Assigned task: Wherever the word "timeframe" shows up in the data, report the line it sits in.

Materials provided:

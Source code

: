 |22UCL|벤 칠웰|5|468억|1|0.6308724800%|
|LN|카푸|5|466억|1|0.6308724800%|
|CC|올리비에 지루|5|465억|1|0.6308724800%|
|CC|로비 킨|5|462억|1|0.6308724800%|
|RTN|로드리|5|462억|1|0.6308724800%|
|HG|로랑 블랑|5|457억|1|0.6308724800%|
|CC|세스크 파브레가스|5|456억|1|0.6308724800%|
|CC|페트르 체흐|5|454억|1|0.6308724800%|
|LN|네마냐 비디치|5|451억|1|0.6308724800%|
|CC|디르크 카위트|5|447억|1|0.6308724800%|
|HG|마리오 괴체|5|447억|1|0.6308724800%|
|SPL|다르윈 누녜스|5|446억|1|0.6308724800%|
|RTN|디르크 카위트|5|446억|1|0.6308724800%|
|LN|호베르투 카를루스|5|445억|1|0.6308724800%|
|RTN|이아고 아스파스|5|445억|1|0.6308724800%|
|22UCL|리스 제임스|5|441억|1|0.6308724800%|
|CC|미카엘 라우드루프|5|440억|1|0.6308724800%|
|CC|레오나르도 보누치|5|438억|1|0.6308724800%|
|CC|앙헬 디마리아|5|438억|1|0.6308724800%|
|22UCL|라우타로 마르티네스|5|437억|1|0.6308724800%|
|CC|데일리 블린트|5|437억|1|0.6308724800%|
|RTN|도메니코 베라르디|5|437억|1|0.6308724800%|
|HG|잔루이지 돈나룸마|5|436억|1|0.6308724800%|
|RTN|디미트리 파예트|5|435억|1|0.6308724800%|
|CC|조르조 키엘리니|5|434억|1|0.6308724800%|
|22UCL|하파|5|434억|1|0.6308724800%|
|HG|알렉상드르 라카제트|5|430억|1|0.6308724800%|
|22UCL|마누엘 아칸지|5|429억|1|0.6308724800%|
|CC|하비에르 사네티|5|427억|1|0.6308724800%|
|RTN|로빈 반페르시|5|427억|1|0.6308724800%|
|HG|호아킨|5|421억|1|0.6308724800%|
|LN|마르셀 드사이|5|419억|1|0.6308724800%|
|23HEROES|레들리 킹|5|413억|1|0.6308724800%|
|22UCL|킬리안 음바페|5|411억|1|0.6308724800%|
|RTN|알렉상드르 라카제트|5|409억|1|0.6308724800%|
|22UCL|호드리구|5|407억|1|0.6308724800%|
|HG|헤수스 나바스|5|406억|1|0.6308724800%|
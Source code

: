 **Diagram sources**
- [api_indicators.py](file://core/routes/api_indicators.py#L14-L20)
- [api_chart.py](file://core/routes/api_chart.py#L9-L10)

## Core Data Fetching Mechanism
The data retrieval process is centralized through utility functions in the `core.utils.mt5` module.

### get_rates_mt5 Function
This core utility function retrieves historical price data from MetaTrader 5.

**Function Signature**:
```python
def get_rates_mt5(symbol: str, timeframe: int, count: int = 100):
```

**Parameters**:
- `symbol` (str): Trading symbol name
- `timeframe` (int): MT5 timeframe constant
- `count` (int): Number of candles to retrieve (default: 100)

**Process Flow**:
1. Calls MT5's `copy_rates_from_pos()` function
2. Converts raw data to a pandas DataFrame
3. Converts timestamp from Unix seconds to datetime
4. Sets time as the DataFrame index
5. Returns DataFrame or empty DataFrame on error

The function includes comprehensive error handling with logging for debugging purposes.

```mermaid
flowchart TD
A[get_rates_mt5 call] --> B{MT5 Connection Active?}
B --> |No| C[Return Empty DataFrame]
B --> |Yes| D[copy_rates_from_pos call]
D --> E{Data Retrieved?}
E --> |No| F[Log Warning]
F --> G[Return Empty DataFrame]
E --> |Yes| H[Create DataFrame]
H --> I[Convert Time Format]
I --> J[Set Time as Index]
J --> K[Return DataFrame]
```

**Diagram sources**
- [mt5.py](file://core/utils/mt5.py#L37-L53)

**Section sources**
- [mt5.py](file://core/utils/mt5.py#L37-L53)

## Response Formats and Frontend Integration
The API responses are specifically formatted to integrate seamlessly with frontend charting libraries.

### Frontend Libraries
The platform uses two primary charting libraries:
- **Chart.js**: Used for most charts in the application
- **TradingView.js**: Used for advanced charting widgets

Solution:
def get_rates_mt5(symbol: str, timeframe: int, count: int = 100):
- `timeframe` (int): MT5 timeframe constant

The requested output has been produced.